Lucia takes right steps in Pecos

Rodeo announcer Anthony Lucia introduces the competitors of the night’s first roughstock event during the 2021 West of the Pecos Rodeo at the Buck Jackson Arena Wednesday evening in Pecos, Texas. (Eli Hartman|Odessa American)

PECOS It’s been four years since Anthony Lucia received the phone call that changed his life.

“I had just gone full bore into announcing late the summer before, and to get that telephone call to be the announcer of the West of the Pecos Rodeo was special, to say the least,” said Lucia, a competitor and specialty act before handling the role of rodeo emcee. “That’s one of the top 25 rodeos in the country.

“There is so much prestige that goes along with it. It’s one thing to be recognized and have accolades and be awarded on a national level, but then once you’re there and you get to experience it, you understand why. To be seen as worthy to announce that rodeo was a giant confident-boost for me.”

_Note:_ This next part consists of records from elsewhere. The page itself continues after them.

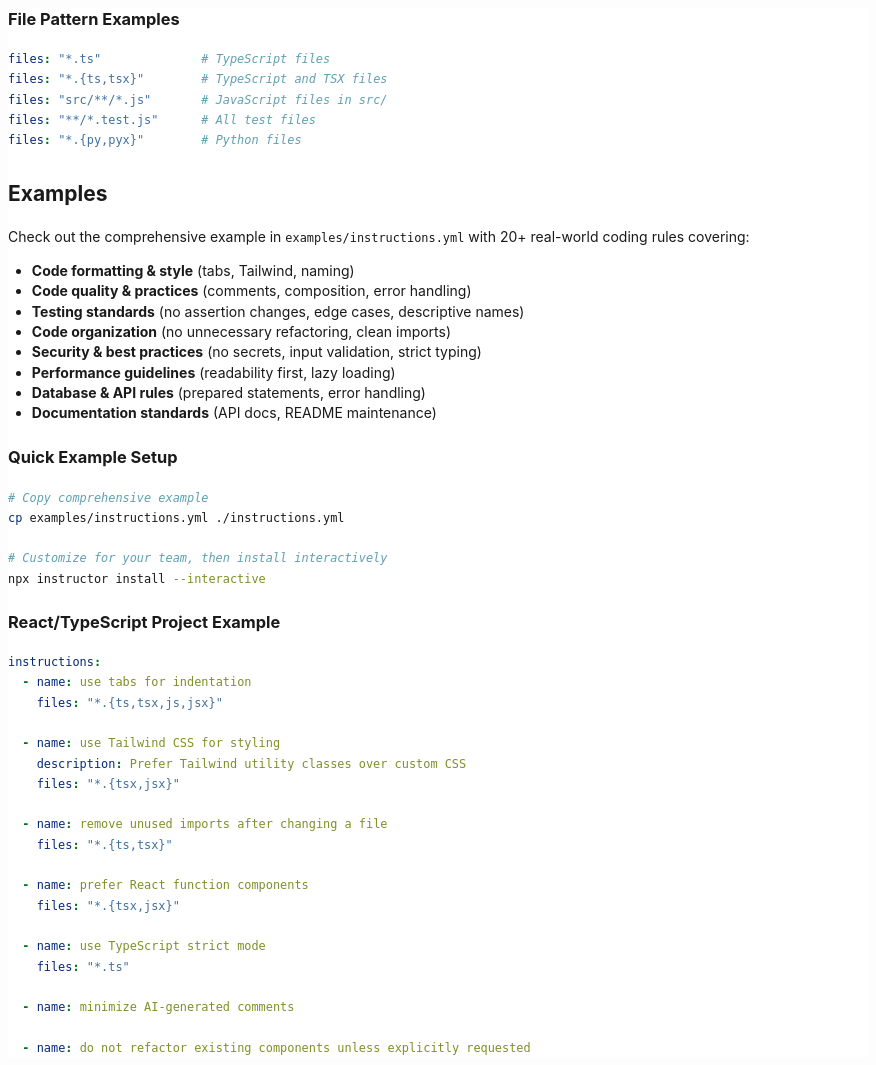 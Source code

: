 ### File Pattern Examples

```yaml
files: "*.ts"              # TypeScript files
files: "*.{ts,tsx}"        # TypeScript and TSX files
files: "src/**/*.js"       # JavaScript files in src/
files: "**/*.test.js"      # All test files
files: "*.{py,pyx}"        # Python files
```

## Examples

Check out the comprehensive example in `examples/instructions.yml` with 20+ real-world coding rules covering:

- **Code formatting & style** (tabs, Tailwind, naming)
- **Code quality & practices** (comments, composition, error handling)
- **Testing standards** (no assertion changes, edge cases, descriptive names)
- **Code organization** (no unnecessary refactoring, clean imports)
- **Security & best practices** (no secrets, input validation, strict typing)
- **Performance guidelines** (readability first, lazy loading)
- **Database & API rules** (prepared statements, error handling)
- **Documentation standards** (API docs, README maintenance)

### Quick Example Setup

```bash
# Copy comprehensive example
cp examples/instructions.yml ./instructions.yml

# Customize for your team, then install interactively
npx instructor install --interactive
```

### React/TypeScript Project Example

```yaml
instructions:
  - name: use tabs for indentation
    files: "*.{ts,tsx,js,jsx}"
  
  - name: use Tailwind CSS for styling
    description: Prefer Tailwind utility classes over custom CSS
    files: "*.{tsx,jsx}"
  
  - name: remove unused imports after changing a file
    files: "*.{ts,tsx}"
  
  - name: prefer React function components
    files: "*.{tsx,jsx}"
  
  - name: use TypeScript strict mode
    files: "*.ts"
  
  - name: minimize AI-generated comments
  
  - name: do not refactor existing components unless explicitly requested
```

He will return for this year’s edition of the West of the Pecos Rodeo, set for 8 p.m. Wednesday, June 26-Saturday, June 29, at Buck Jackson Arena. Lucia is excited about the opportunity to be the voice of the “World’s First Rodeo.” The folks in Pecos are just as enthusiastic to have Lucia, the 2023 PRCA Announcer of the Year.

“There are rodeos, then there are iconic rodeos that have been around for years and years, and none of them compares to the West of the Pecos Rodeo,” he said. “It gives me great pride knowing that the first rodeo was held in Texas, the first rodeo that gave away trophies. While there’s a debate about the longest-standing rodeo, Pecos is recognized as the first because they gave awards away, and they actually had an organized rodeo.”

The history continues into the 141st year, and Lucia stands as the platform for audiences to enjoy the legacy while also being part of the experience of modern-day rodeo. From Weatherford, Texas, Lucia was raised around rodeo, and he understands not only the sport’s origins in west Texas but also how it has blossomed over time.

It falls on the folks who take the most pride in their event.

“The people on the committee are really unbelievable in what they do for the community,” Lucia said. “They love the city of Pecos with all their hearts, and that’s what drives them to do what they do there and put on the kind of show they produce. They take care of the contestants, treating them above and beyond what anyone would expect.

“It’s because they care not only about their town but also the people that come to visit their town because of the rodeo. It’s a bigger deal than so many people realize.”

The folks who produce the rodeo work tirelessly behind the scenes well in advance of the four performances in late June. It’s a labor of love, evidenced by the fact that the committee is volunteer-based. It’s a thankless job, from gathering sponsorship support to hiring the right personnel to taking care of Buck Jackson Arena, one of the biggest in ProRodeo.

Since Lucia is horseback all four nights, he has a great deal of space to manage. He’ll tarry as far east as he can get with his wireless microphone still working.

“I love behind horseback; that’s my favorite place to be,” he said. “My horse definitely gets his workout for four days in a row. It’s a really big arena, but all the action takes place on one end: the timed-event chutes and the bucking chutes are right next to each other, so I’m pretty much in the upper third most of the time.

“Of course, my job is to make everyone feel like they’re part of the show. Last year I got into a little bit of a bind with a bull. My horse panicked, and the bull was chasing us. My horse started bucking, and I lost my right stirrup, so I just stepped off because the next jump was going to buck me off anyway, and the bull was still in the arena; he was 20 feet in front of me. My horse actually got me and continued to buck and just stared at the bull, like I was going to protect him. That is a memory I will never live down, but I will also never forget.”

It’s likely that the thousands of fans in attendance that evening have it locked into their recollections, too. Most that make their way to the stands understand what they see in the arena. They celebrate it in their own ways. They can get loud.

“That crowd loves world champions, probably more than any crowd I go in front of year to year,” Lucia said. “They know who the world champions are and who the top competitors are, and you can tell that every night when we introduce them to start the rodeo.

“The fans are so appreciative. A lot of the same people come every night, and for an announcer, it pushes you to get out of your comfort zone and try different things, finding different ways of explaining things so that it’s not the same old song and dance every night. We have a lot of repeat customers in Pecos. They’re there because they enjoy the competition.”

Rodeo is a lot like a dance: There’s a lot of action that happens over the two-hour shows, and somebody’s got to lead everyone else step for step. That’s Lucia’s job, and he puts his best foot forward in Pecos.